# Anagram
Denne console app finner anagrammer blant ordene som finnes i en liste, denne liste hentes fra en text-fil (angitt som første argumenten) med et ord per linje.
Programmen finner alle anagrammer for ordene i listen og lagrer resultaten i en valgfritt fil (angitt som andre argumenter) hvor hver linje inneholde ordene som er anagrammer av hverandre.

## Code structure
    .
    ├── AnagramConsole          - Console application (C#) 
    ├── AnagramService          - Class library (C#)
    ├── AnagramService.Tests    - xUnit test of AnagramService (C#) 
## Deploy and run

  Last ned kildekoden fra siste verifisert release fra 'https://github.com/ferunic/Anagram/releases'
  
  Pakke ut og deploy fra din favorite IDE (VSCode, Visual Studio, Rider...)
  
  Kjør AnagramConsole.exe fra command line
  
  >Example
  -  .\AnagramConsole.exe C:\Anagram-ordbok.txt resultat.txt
--
* [Your assignment]: Lines that contain "anagrammer" are the result; find them in the entries above and copy each one.

* [Result below]:
Denne console app finner anagrammer blant ordene som finnes i en liste, denne liste hentes fra en text-fil (angitt som første argumenten) med et ord per linje.
Programmen finner alle anagrammer for ordene i listen og lagrer resultaten i en valgfritt fil (angitt som andre argumenter) hvor hver linje inneholde ordene som er anagrammer av hverandre.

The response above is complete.